阪神甲子園球場で続いた戦いが終わった日、四国の松山では、もうひとつの「甲子園大会」が始まっていた。「俳句甲子園」、全国高校俳句選手権大会である。

 正岡子規や高浜虚子を輩出した松山市で、松山青年会議所が主催して開かれてきた。8回目の今年は、全国20都道府県から36チーム約200人が出場した。決勝戦では、「本」という題で、東京の開成と茨城の下館第一が対決した。

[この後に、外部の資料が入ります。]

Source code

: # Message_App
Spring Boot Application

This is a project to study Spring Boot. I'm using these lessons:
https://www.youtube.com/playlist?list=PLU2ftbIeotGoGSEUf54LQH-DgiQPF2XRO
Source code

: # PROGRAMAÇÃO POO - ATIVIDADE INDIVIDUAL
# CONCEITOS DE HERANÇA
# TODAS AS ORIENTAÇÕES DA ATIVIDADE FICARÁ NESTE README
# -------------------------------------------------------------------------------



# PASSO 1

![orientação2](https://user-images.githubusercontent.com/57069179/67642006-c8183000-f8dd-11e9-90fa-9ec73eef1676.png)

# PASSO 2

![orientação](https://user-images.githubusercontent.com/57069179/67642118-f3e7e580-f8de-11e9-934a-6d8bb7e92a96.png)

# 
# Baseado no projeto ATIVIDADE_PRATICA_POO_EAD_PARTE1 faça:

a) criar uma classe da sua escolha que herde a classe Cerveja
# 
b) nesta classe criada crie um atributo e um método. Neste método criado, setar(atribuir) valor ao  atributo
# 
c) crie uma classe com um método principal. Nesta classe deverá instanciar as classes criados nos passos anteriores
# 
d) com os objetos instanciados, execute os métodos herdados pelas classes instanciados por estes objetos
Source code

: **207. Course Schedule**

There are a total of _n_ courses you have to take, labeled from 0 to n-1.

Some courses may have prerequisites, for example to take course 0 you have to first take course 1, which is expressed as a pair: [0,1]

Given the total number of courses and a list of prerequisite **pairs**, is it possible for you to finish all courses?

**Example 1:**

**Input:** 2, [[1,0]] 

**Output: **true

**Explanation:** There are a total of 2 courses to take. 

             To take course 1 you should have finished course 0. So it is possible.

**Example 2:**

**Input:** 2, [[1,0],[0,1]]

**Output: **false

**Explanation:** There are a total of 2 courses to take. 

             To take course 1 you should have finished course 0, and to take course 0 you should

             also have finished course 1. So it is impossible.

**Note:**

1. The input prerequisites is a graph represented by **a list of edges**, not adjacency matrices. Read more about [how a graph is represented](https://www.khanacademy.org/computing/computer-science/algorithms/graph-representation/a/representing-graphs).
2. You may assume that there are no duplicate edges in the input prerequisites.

 「寒月や標本の鮫(さめ)牙を剥(む)く」(開成)。「遠雷や絵本に溶ける夢を見た」(下館第一)。5句ずつ詠んで審査員が判定を下し、開成が一昨年に続く2度目の優勝を果たした。今回提出された1260句の中の最優秀句は「土星より薄(すすき)に届く着信音」。京都?紫野高3年、堀部葵さんの作である。

 個々人の表白である俳句と、チームを組んで勝ち負けを競い合うこととは、直接には重ならない。しかし、一句一句が五?七?五という極めて限られた言葉?文字への限りないダイビングだと考えれば、団体戦にも新しい妙味が宿る。

 たったひとつの白球への限りないダイビング、とも言える野球に通じるところがある。青春の一時期に、友と手をたずさえて見知らぬ相手と触れ合い、磨き合うのもいいことだろう。

 これまでの大会での秀句から。「かなかなや平安京が足の下」「小鳥来る三億年の地層かな」「夕立の一粒源氏物語」「裁判所金魚一匹しかをらず」「のどぼとけ蛇のごとくに水を飲む」「長き夜十七歳を脚色す」。若い感性が周りや自分と出会って生まれた、一瞬の詩(うた)である。